| Directions for this task |
Please reproduce all of the listing below exactly and drop its images.

══ Recorded information ══

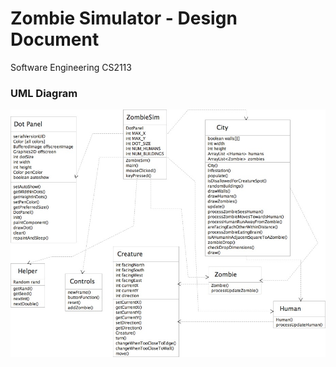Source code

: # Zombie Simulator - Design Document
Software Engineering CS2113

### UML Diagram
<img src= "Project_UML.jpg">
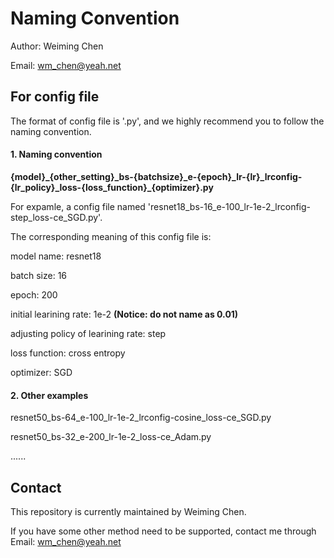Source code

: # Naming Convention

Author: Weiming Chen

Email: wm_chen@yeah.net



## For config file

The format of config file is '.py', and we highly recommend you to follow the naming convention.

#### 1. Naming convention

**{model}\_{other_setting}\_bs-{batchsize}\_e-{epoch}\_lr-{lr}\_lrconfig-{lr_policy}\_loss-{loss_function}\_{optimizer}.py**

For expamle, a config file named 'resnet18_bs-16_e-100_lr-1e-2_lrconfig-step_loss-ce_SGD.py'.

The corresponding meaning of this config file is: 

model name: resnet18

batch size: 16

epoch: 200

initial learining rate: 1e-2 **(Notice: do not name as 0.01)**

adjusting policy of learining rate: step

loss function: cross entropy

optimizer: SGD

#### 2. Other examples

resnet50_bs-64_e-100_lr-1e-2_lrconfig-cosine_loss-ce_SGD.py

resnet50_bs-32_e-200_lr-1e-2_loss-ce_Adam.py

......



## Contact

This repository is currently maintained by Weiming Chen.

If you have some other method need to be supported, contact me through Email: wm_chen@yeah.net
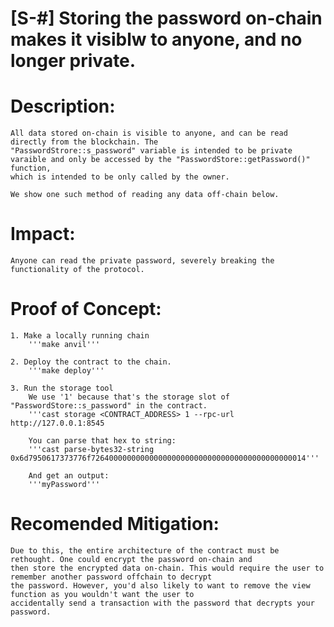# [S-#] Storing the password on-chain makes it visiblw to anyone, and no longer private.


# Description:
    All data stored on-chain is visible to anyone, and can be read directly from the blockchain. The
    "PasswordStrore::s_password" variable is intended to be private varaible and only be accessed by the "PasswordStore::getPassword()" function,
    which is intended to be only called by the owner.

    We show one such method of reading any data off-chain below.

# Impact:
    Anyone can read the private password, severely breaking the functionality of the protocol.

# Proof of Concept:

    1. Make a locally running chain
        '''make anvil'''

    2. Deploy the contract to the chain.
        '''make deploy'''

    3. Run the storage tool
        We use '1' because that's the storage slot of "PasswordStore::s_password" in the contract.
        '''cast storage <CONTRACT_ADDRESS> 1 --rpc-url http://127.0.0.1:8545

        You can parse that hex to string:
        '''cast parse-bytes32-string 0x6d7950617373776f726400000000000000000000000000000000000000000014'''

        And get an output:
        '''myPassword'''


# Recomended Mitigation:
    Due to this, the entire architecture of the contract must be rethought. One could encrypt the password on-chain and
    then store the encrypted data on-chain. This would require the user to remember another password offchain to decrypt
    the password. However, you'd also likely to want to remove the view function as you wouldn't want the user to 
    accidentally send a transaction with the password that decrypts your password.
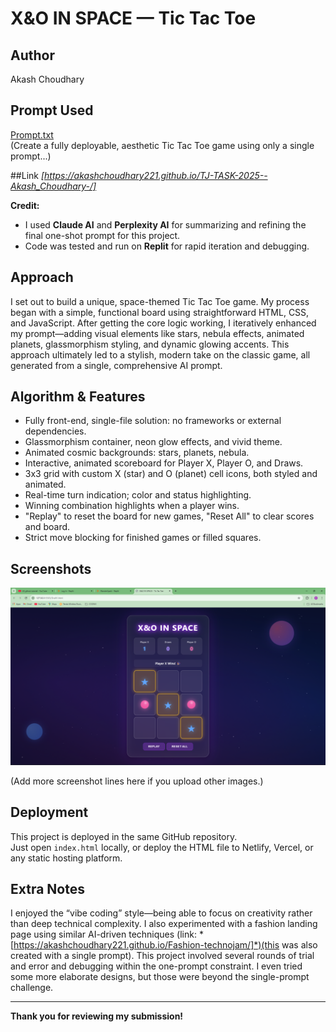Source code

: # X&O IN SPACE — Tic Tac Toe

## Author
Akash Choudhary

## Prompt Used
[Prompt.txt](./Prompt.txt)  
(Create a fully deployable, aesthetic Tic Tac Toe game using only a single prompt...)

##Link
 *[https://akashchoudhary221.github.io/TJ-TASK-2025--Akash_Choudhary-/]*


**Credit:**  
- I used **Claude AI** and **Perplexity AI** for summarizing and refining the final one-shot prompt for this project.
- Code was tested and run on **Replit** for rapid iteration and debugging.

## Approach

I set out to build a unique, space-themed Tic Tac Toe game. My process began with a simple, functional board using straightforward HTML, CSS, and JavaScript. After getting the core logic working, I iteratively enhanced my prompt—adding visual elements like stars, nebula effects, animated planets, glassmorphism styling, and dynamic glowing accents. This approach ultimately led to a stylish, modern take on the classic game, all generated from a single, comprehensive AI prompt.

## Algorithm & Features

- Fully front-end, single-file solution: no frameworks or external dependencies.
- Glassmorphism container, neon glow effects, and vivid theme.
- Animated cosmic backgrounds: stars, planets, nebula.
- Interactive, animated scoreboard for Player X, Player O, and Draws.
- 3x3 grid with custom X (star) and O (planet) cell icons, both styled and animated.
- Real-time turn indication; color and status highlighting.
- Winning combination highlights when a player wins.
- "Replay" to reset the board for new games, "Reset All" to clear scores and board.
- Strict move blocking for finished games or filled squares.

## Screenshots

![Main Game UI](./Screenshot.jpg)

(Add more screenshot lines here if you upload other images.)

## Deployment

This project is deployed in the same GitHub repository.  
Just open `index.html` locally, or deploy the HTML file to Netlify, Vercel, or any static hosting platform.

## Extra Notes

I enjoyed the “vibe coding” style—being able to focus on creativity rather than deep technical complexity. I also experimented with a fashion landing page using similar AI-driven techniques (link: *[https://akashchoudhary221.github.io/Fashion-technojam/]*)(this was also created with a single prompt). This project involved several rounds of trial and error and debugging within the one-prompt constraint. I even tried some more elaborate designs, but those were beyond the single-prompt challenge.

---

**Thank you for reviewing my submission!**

═══

| Expected answer |
Source code

: # Zombie Simulator - Design Document
Software Engineering CS2113

### UML Diagram
<img src= "Project_UML.jpg">
Source code

: # Naming Convention

Author: Weiming Chen

Email: wm_chen@yeah.net



## For config file

The format of config file is '.py', and we highly recommend you to follow the naming convention.

#### 1. Naming convention

**{model}\_{other_setting}\_bs-{batchsize}\_e-{epoch}\_lr-{lr}\_lrconfig-{lr_policy}\_loss-{loss_function}\_{optimizer}.py**

For expamle, a config file named 'resnet18_bs-16_e-100_lr-1e-2_lrconfig-step_loss-ce_SGD.py'.

The corresponding meaning of this config file is: 

model name: resnet18

batch size: 16

epoch: 200

initial learining rate: 1e-2 **(Notice: do not name as 0.01)**

adjusting policy of learining rate: step

loss function: cross entropy

optimizer: SGD

#### 2. Other examples

resnet50_bs-64_e-100_lr-1e-2_lrconfig-cosine_loss-ce_SGD.py

resnet50_bs-32_e-200_lr-1e-2_loss-ce_Adam.py

......



## Contact

This repository is currently maintained by Weiming Chen.

If you have some other method need to be supported, contact me through Email: wm_chen@yeah.net
# [S-#] Storing the password on-chain makes it visiblw to anyone, and no longer private.


# Description:
    All data stored on-chain is visible to anyone, and can be read directly from the blockchain. The
    "PasswordStrore::s_password" variable is intended to be private varaible and only be accessed by the "PasswordStore::getPassword()" function,
    which is intended to be only called by the owner.

    We show one such method of reading any data off-chain below.

# Impact:
    Anyone can read the private password, severely breaking the functionality of the protocol.

# Proof of Concept:

    1. Make a locally running chain
        '''make anvil'''

    2. Deploy the contract to the chain.
        '''make deploy'''

    3. Run the storage tool
        We use '1' because that's the storage slot of "PasswordStore::s_password" in the contract.
        '''cast storage <CONTRACT_ADDRESS> 1 --rpc-url http://127.0.0.1:8545

        You can parse that hex to string:
        '''cast parse-bytes32-string 0x6d7950617373776f726400000000000000000000000000000000000000000014'''

        And get an output:
        '''myPassword'''


# Recomended Mitigation:
    Due to this, the entire architecture of the contract must be rethought. One could encrypt the password on-chain and
    then store the encrypted data on-chain. This would require the user to remember another password offchain to decrypt
    the password. However, you'd also likely to want to remove the view function as you wouldn't want the user to 
    accidentally send a transaction with the password that decrypts your password.
Source code

: # X&O IN SPACE — Tic Tac Toe

## Author
Akash Choudhary

## Prompt Used
[Prompt.txt](./Prompt.txt)  
(Create a fully deployable, aesthetic Tic Tac Toe game using only a single prompt...)

##Link
 *[https://akashchoudhary221.github.io/TJ-TASK-2025--Akash_Choudhary-/]*


**Credit:**  
- I used **Claude AI** and **Perplexity AI** for summarizing and refining the final one-shot prompt for this project.
- Code was tested and run on **Replit** for rapid iteration and debugging.

## Approach

I set out to build a unique, space-themed Tic Tac Toe game. My process began with a simple, functional board using straightforward HTML, CSS, and JavaScript. After getting the core logic working, I iteratively enhanced my prompt—adding visual elements like stars, nebula effects, animated planets, glassmorphism styling, and dynamic glowing accents. This approach ultimately led to a stylish, modern take on the classic game, all generated from a single, comprehensive AI prompt.

## Algorithm & Features

- Fully front-end, single-file solution: no frameworks or external dependencies.
- Glassmorphism container, neon glow effects, and vivid theme.
- Animated cosmic backgrounds: stars, planets, nebula.
- Interactive, animated scoreboard for Player X, Player O, and Draws.
- 3x3 grid with custom X (star) and O (planet) cell icons, both styled and animated.
- Real-time turn indication; color and status highlighting.
- Winning combination highlights when a player wins.
- "Replay" to reset the board for new games, "Reset All" to clear scores and board.
- Strict move blocking for finished games or filled squares.

## Screenshots

![Main Game UI](./Screenshot.jpg)

(Add more screenshot lines here if you upload other images.)

## Deployment

This project is deployed in the same GitHub repository.  
Just open `index.html` locally, or deploy the HTML file to Netlify, Vercel, or any static hosting platform.

## Extra Notes

I enjoyed the “vibe coding” style—being able to focus on creativity rather than deep technical complexity. I also experimented with a fashion landing page using similar AI-driven techniques (link: *[https://akashchoudhary221.github.io/Fashion-technojam/]*)(this was also created with a single prompt). This project involved several rounds of trial and error and debugging within the one-prompt constraint. I even tried some more elaborate designs, but those were beyond the single-prompt challenge.

---

**Thank you for reviewing my submission!**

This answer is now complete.